La Conférence internationale de la presse francophone (CIPREF) a ouvert ses travaux ce mercredi à l’Université Internationale Berthe et Jean (UIL-BJ), située dans le quartier Essassa, dans la commune de Ntoum, à environ 23 kilomètres de Libreville sur la Route nationale 1. Placée sous le thème « L’impact de l’intelligence artificielle sur les médias », cette grand-messe de quatre jours, rassemble des professionnels des médias des pays francophones, universitaires, experts du numérique et décideurs publics autour des enjeux, opportunités et défis que pose l’intelligence artificielle à l’exercice du journalisme. La cérémonie d’ouverture s’est faite en présence de plusieurs personnalités, notamment le ministre de la Communication et des Médias, Germain Biahodjow et l’Ambassadeur de France au Gabon, Fabrice Mauriès. Elle a été marquée par un moment de recueillement en hommage à un confrère décédé la veille.
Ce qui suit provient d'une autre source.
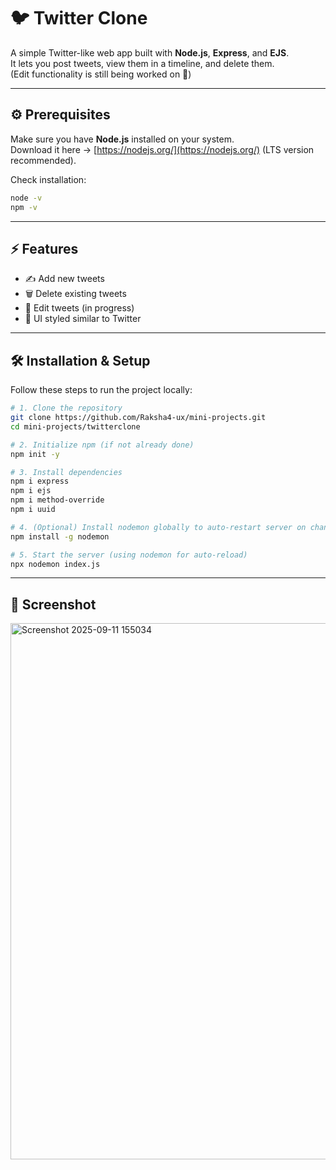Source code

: # 🐦 Twitter Clone 

A simple Twitter-like web app built with **Node.js**, **Express**, and **EJS**.  
It lets you post tweets, view them in a timeline, and delete them.  
(Edit functionality is still being worked on 🚧)

---

## ⚙️ Prerequisites

Make sure you have **Node.js** installed on your system.  
Download it here → [https://nodejs.org/](https://nodejs.org/) (LTS version recommended).

Check installation:
```bash
node -v
npm -v
```
---

## ⚡ Features

- ✍️ Add new tweets  
- 🗑️ Delete existing tweets  
- 🚧 Edit tweets (in progress)  
- 🎨 UI styled similar to Twitter  

---

## 🛠️ Installation & Setup

Follow these steps to run the project locally:

```bash
# 1. Clone the repository
git clone https://github.com/Raksha4-ux/mini-projects.git
cd mini-projects/twitterclone

# 2. Initialize npm (if not already done)
npm init -y

# 3. Install dependencies
npm i express
npm i ejs
npm i method-override
npm i uuid

# 4. (Optional) Install nodemon globally to auto-restart server on changes
npm install -g nodemon

# 5. Start the server (using nodemon for auto-reload)
npx nodemon index.js

```
---

## 📸 Screenshot
<img width="1834" height="858" alt="Screenshot 2025-09-11 155034" src="https://github.com/user-attachments/assets/73e26423-c7a5-4a60-bd2f-866d6627e007" />

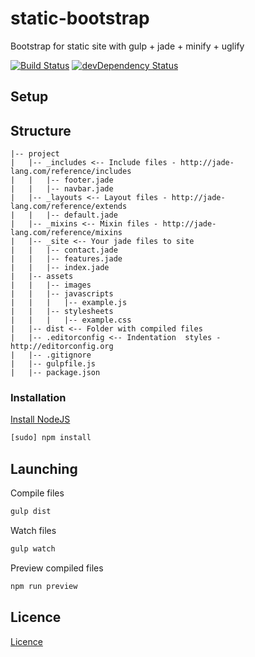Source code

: # static-bootstrap

Bootstrap for static site with gulp + jade + minify + uglify

[![Build Status](https://travis-ci.org/danielrohers/static-bootstrap.svg?branch=master)](https://travis-ci.org/danielrohers/static-bootstrap)
[![devDependency Status](https://david-dm.org/danielrohers/static-bootstrap/dev-status.svg)](https://david-dm.org/danielrohers/static-bootstrap#info=devDependencies)

## Setup

## Structure

```
|-- project
|   |-- _includes <-- Include files - http://jade-lang.com/reference/includes
|   |   |-- footer.jade
|   |   |-- navbar.jade
|   |-- _layouts <-- Layout files - http://jade-lang.com/reference/extends
|   |   |-- default.jade
|   |-- _mixins <-- Mixin files - http://jade-lang.com/reference/mixins
|   |-- _site <-- Your jade files to site
|   |   |-- contact.jade
|   |   |-- features.jade
|   |   |-- index.jade
|   |-- assets
|   |   |-- images
|   |   |-- javascripts
|   |   |   |-- example.js
|   |   |-- stylesheets
|   |   |   |-- example.css
|   |-- dist <-- Folder with compiled files
|   |-- .editorconfig <-- Indentation  styles - http://editorconfig.org
|   |-- .gitignore
|   |-- gulpfile.js
|   |-- package.json
```

### Installation

[Install NodeJS](https://nodejs.org/en)

```bash
[sudo] npm install
```

## Launching

Compile files

```bash
gulp dist
```

Watch files

```bash
gulp watch
```

Preview compiled files

```bash
npm run preview
```

## Licence
[Licence](https://github.com/danielrohers/static-bootstrap/blob/master/LICENSE)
La seconde phase des travaux de cette journée d’ouverture a été marquée par une série d’ateliers animés par des experts internationaux, portant notamment sur les menaces et opportunités de l’intelligence artificielle pour le journalisme francophone, ainsi que sur l’initiation aux outils d’IA appliqués aux médias.
Des échanges riches, interactifs et pratiques ont permis aux participants de mieux appréhender les usages de ces nouvelles technologies, tout en posant les bases d’une réflexion éthique et professionnelle indispensable à la survie et à la crédibilité de la presse à l’ère numérique.
Le président du comité d’organisation, Désiré Ename, a indiqué que la CIPREF se veut avant tout un espace de réflexion collective sur l’avenir du métier de journaliste à l’ère du numérique.
« La CIPREF est une invitation à penser ensemble l’avenir, à réinventer notre métier sans le renier, et à bâtir une presse francophone forte, crédible et résolument tournée vers le futur. J’invite chacun, durant ces travaux, à la lucidité, à l’audace, mais aussi à la fraternité professionnelle », a-t-il exhorté.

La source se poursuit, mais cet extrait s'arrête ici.